Assistant Examiner: Basichas; Alfred
Attorney, Agent or Firm: Wood, Phillips, VanSanten, Hoffman & Ertel
Claims
I claim:
1. A canned motor pump comprising:
a motor housing connected to a supply of fluid;
a motor disposed within the motor housing and having an axially extending
output shaft;
a pump housing abutting the motor housing and defining a pump inlet and
pump outlet;
an impeller mounted on the motor output shaft in the pump housing for
pumping a second fluid from the pump inlet to the pump outlet, said second
fluid having a pressure which is increased from inlet pressure at said
pump inlet to discharge pressure at said pump outlet;
a balance chamber between the impeller and the motor for receiving second
fluid at inlet pressure to equalize thrust force acting on opposite sides
of the impeller;
a seal assembly surrounding the motor output shaft and defining a reference
cavity between the motor and the balance chamber; and
a fluid passageway connecting the pump outlet and the reference cavity for
supplying a quantity of the second fluid at discharge pressure to the
reference cavity and thereby restricting leakage from the motor housing
into the pump housing without subjecting the impeller to said increased
discharge pressure.
2. The canned motor pump of claim 1 in which the seal assembly includes a
pair of axially spaced seals surrounding the motor output shaft and
defining said reference cavity therebetween.
3. The canned motor pump of claim 2 in which the axially spaced seals are
radial bushing seals.
4. The canned motor pump of claim 1 in which the seal assembly and the
passageway define a pressure differential between the motor and the pump
sufficient to maintain a motor pressure in excess of the vapor pressure of
the fluid from the supply.
5. A canned motor pump comprising:
a motor housing connected to a supply of cooling fluid;
a motor disposed within the motor housing and having an axially extending
output shaft;
a pump housing abutting the motor housing and defining a pump inlet and
pump outlet;
an impeller mounted on the motor output shaft in the pump housing for
pumping a second fluid from the pump inlet to the pump outlet, said second
fluid having a pressure which is increased from inlet pressure at said
pump inlet to discharge pressure at said pump outlet;
a pair of axially spaced seals surrounding the motor output shaft and
defining a reference cavity therebetween; and
a fluid passageway connecting the pump outlet and the reference cavity for
supplying a quantity of the second fluid at discharge pressure between the
seals to restrict leakage from the motor housing into the pump housing,
the seals and the passageway cooperating to define a pressure differential
between the motor and the pump sufficient to maintain a motor pressure in
excess of the vapor pressure of the fluid from the supply.
6. The canned motor pump of claim 5 in which the reference cavity is
substantially isolated from the impeller to permit fluid in the motor
housing to reference the pump discharge pressure without subjecting the
pump impeller to said discharge pressure.
7. The canned motor pump of claim 5 in which the axially spaced seals are
radial bushing seals.
Description
FIELD OF THE INVENTION
This invention relates to a canned motor pump in which an external supply
of cooling and lubricating fluid is circulated through the motor.
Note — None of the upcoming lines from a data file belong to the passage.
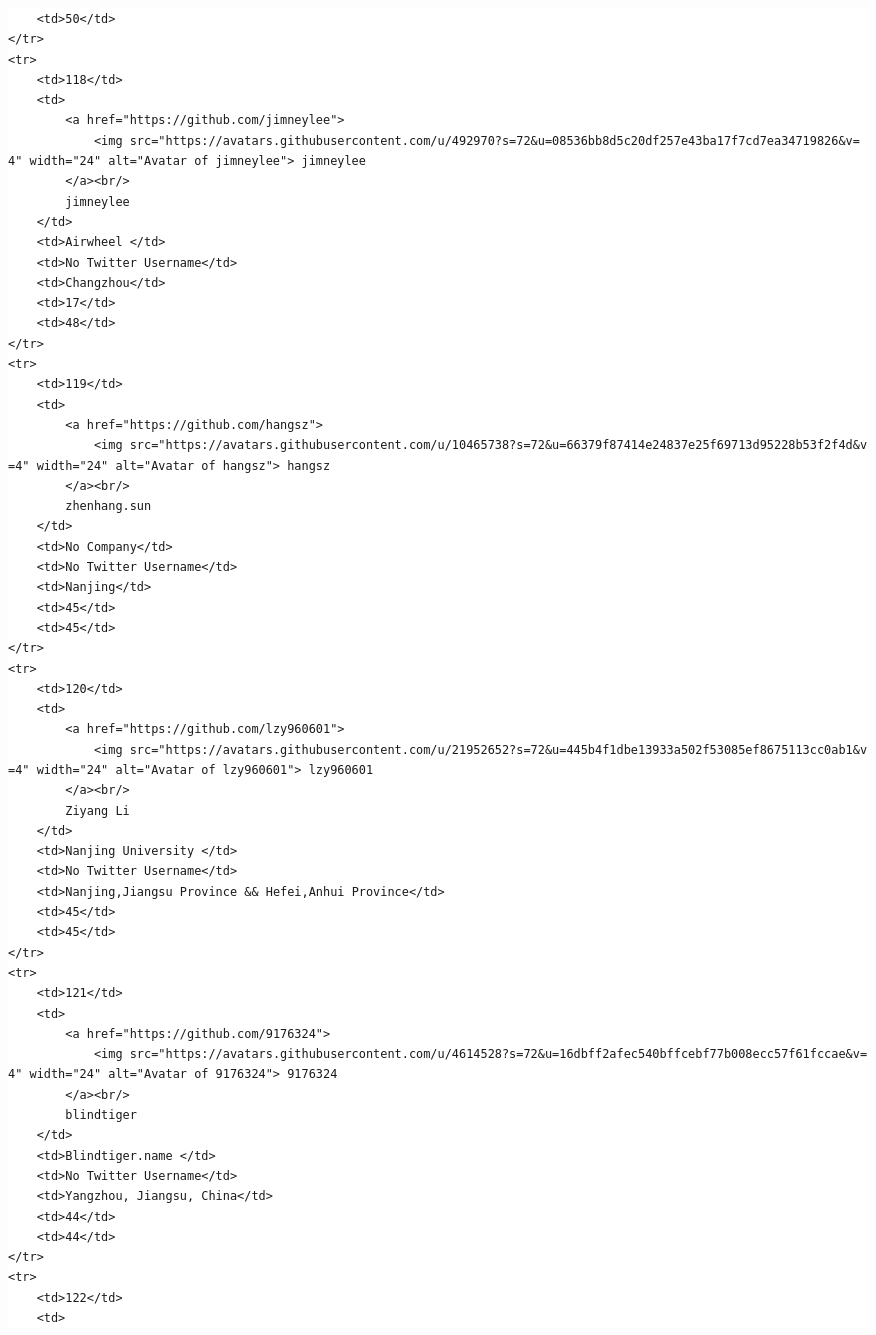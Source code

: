 		<td>50</td>
	</tr>
	<tr>
		<td>118</td>
		<td>
			<a href="https://github.com/jimneylee">
				<img src="https://avatars.githubusercontent.com/u/492970?s=72&u=08536bb8d5c20df257e43ba17f7cd7ea34719826&v=4" width="24" alt="Avatar of jimneylee"> jimneylee
			</a><br/>
			jimneylee
		</td>
		<td>Airwheel </td>
		<td>No Twitter Username</td>
		<td>Changzhou</td>
		<td>17</td>
		<td>48</td>
	</tr>
	<tr>
		<td>119</td>
		<td>
			<a href="https://github.com/hangsz">
				<img src="https://avatars.githubusercontent.com/u/10465738?s=72&u=66379f87414e24837e25f69713d95228b53f2f4d&v=4" width="24" alt="Avatar of hangsz"> hangsz
			</a><br/>
			zhenhang.sun
		</td>
		<td>No Company</td>
		<td>No Twitter Username</td>
		<td>Nanjing</td>
		<td>45</td>
		<td>45</td>
	</tr>
	<tr>
		<td>120</td>
		<td>
			<a href="https://github.com/lzy960601">
				<img src="https://avatars.githubusercontent.com/u/21952652?s=72&u=445b4f1dbe13933a502f53085ef8675113cc0ab1&v=4" width="24" alt="Avatar of lzy960601"> lzy960601
			</a><br/>
			Ziyang Li
		</td>
		<td>Nanjing University </td>
		<td>No Twitter Username</td>
		<td>Nanjing,Jiangsu Province && Hefei,Anhui Province</td>
		<td>45</td>
		<td>45</td>
	</tr>
	<tr>
		<td>121</td>
		<td>
			<a href="https://github.com/9176324">
				<img src="https://avatars.githubusercontent.com/u/4614528?s=72&u=16dbff2afec540bffcebf77b008ecc57f61fccae&v=4" width="24" alt="Avatar of 9176324"> 9176324
			</a><br/>
			blindtiger
		</td>
		<td>Blindtiger.name </td>
		<td>No Twitter Username</td>
		<td>Yangzhou, Jiangsu, China</td>
		<td>44</td>
		<td>44</td>
	</tr>
	<tr>
		<td>122</td>
		<td>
More
specifically, the invention resides in an internal seal arrangement in a
canned motor pump for restricting flow between the motor and the pump.
BACKGROUND OF THE INVENTION
Canned motor pumps use the pressure differential created by the pump
impeller to drive fluid through the motor to lubricate the motor bearings
as well as remove heat which is generated due to the inefficiency of the
motor. In order to increase the useful life of the motor bearings and
minimize erosion of the motor components which contact the cooling and
lubricating fluid, it is preferable that the fluid be free of abrasives.
Thus, the corrosive properties of the fluid, the fluid viscosity, and the
vapor pressure characteristics of the fluid each must be considered when
assessing the suitability of a fluid as a bearing lubricant and heat
transfer medium.
In many applications, the fluid to be displaced by the pump is an abrasive
slurry which is unsuitable for service in the motor. Accordingly, a clean,
process compatible fluid is flushed through the motor from an external
source. Clean fluid is flushed through the motor at a pressure determined
by the input flow rate. Additionally, an auxiliary circulating impeller is
seated on the motor shaft to facilitate the circulation of clean fluid
through the motor housing.
An internal seal is provided between the motor and the pump to prevent the
pumped slurry from entering the motor housing and contacting the motor
components. Preferably, the externally supplied fluid pressure is greater
than the pressure of the slurry immediately upstream of the seal, so that
clean motor fluid at high pressure leaks across the seal and into the pump
housing. The restriction provided by the internal seal accelerates the
leakage flow to oppose backflow of the slurry into the motor. The motor
fluid which leaks into the pump housing, sometimes called barrier fluid,
is dispelled by the pump impeller and discharged through the pump outlet.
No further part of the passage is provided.